Azure Repos for source control - Time & Space Complexity
When using Azure Repos for source control, it's important to understand how the time to complete operations changes as the project grows.
We want to know how the number of files or commits affects the time taken for common tasks.
Analyze the time complexity of pushing multiple commits to Azure Repos.
git add .
git commit -m "Update files"
git push origin main
This sequence stages all changes, commits them locally, then pushes the commits to the remote Azure Repo.
Look at what happens repeatedly during this process.
- Primary operation: Uploading changed files and commit data to the remote Azure Repo during
git push. - How many times: Once per push, but the amount of data depends on the number of changed files and commits.
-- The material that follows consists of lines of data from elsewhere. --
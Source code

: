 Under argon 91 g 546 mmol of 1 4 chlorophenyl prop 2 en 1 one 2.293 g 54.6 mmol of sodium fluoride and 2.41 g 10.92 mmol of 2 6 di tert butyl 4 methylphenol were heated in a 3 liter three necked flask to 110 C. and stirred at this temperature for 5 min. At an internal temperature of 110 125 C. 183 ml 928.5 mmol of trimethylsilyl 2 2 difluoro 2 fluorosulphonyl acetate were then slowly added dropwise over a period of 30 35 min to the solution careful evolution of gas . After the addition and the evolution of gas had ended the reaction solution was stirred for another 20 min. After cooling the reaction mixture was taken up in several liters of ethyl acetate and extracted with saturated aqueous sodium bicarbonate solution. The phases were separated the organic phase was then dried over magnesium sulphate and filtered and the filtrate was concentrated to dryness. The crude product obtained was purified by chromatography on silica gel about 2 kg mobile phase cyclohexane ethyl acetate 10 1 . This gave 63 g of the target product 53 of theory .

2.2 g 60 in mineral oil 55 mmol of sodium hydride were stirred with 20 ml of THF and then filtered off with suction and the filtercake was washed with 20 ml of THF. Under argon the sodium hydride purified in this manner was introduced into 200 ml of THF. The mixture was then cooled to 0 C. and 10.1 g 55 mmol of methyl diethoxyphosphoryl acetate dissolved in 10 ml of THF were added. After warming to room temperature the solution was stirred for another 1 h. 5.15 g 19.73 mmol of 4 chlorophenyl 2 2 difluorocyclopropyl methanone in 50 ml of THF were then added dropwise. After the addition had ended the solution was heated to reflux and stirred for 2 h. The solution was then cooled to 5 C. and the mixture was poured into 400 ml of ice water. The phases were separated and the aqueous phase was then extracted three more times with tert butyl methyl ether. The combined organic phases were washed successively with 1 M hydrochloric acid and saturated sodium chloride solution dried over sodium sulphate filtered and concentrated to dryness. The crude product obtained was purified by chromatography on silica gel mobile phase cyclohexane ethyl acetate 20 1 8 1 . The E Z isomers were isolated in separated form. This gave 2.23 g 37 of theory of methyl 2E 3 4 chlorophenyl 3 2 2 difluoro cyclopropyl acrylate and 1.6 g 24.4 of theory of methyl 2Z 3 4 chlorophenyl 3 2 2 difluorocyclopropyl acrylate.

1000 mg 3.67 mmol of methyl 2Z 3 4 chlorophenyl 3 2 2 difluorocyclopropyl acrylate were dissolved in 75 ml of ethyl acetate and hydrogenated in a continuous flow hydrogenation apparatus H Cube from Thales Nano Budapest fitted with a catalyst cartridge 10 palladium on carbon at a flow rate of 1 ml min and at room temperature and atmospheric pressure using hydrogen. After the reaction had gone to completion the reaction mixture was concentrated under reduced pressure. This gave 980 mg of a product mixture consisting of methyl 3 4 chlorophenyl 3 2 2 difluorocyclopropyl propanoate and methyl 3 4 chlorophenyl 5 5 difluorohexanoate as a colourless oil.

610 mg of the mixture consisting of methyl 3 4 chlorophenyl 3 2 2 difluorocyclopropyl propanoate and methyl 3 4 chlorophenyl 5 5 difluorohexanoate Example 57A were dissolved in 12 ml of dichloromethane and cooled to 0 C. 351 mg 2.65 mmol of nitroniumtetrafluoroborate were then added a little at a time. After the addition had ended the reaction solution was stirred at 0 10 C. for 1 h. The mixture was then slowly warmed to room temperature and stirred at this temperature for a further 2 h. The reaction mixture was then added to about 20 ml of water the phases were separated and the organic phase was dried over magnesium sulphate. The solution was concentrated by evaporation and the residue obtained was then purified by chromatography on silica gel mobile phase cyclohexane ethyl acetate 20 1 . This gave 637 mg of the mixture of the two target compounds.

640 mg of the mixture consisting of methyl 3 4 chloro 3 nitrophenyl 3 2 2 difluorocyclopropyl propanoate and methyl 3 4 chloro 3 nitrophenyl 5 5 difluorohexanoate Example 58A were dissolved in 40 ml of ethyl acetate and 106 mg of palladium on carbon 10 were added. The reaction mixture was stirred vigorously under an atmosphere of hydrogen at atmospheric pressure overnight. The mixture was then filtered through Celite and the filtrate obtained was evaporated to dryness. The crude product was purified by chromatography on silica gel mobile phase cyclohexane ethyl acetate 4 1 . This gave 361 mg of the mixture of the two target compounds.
As the number of changed files and commits increases, the amount of data to upload grows roughly in proportion.
| Input Size (changed files/commits) | Approx. Upload Operations |
|---|---|
| 10 | 10 file uploads + 10 commit metadata uploads |
| 100 | 100 file uploads + 100 commit metadata uploads |
| 1000 | 1000 file uploads + 1000 commit metadata uploads |
Pattern observation: The time grows roughly linearly with the number of files and commits pushed.
Time Complexity: O(n)
This means the time to push changes grows directly in proportion to the number of files and commits you push.
[X] Wrong: "Pushing more commits takes the same time no matter how many files changed."
[OK] Correct: More changed files mean more data to upload, so pushing takes longer as changes grow.
Understanding how source control operations scale helps you design efficient workflows and troubleshoot delays in real projects.
"What if we changed from pushing all files at once to pushing only changed files incrementally? How would the time complexity change?"